/---

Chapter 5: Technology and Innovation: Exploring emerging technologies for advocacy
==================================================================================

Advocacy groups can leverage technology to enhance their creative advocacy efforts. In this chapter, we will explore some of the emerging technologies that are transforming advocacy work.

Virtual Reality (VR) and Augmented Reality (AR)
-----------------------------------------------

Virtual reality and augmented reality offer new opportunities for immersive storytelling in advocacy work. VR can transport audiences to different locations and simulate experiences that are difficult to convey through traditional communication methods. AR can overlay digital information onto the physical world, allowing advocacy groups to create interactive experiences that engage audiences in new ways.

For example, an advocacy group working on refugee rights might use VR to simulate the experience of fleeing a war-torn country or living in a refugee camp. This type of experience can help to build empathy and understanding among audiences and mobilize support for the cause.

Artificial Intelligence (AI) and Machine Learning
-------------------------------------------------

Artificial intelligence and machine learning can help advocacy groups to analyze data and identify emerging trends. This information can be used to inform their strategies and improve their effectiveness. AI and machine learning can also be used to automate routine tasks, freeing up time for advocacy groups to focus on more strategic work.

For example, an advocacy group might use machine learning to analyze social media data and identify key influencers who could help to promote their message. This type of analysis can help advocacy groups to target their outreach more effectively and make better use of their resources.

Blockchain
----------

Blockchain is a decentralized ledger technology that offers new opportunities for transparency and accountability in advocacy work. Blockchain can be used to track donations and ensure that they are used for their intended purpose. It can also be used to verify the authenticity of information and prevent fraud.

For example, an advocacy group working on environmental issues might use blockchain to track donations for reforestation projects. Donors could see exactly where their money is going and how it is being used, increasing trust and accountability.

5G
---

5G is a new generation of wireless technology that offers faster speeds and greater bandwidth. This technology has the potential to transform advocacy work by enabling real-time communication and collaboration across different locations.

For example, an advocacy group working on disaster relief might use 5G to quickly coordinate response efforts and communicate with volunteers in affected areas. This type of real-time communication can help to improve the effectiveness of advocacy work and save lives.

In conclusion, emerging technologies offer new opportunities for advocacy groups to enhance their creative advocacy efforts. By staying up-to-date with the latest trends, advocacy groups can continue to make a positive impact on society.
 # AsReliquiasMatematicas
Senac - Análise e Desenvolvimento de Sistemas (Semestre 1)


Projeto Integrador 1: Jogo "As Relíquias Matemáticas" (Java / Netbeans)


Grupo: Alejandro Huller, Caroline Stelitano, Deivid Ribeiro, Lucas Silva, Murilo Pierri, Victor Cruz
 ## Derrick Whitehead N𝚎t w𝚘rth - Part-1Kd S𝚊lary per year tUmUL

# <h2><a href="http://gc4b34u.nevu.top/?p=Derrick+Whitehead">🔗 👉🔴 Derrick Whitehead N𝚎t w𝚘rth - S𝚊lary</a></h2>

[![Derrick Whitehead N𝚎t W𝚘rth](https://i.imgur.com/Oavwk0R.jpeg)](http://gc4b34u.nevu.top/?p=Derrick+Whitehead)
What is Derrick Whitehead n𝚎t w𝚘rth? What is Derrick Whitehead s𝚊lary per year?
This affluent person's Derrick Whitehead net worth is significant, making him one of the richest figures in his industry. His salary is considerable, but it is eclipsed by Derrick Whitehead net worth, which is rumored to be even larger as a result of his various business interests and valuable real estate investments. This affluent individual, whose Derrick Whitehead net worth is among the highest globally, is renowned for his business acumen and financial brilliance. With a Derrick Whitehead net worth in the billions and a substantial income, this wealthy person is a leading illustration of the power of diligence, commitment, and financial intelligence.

\---

| Exercise aim |
Go through the material line by line. Show each line that contains the string "Artificial".

| Result of the task |
Artificial Intelligence (AI) and Machine Learning
Artificial intelligence and machine learning can help advocacy groups to analyze data and identify emerging trends. This information can be used to inform their strategies and improve their effectiveness. AI and machine learning can also be used to automate routine tasks, freeing up time for advocacy groups to focus on more strategic work.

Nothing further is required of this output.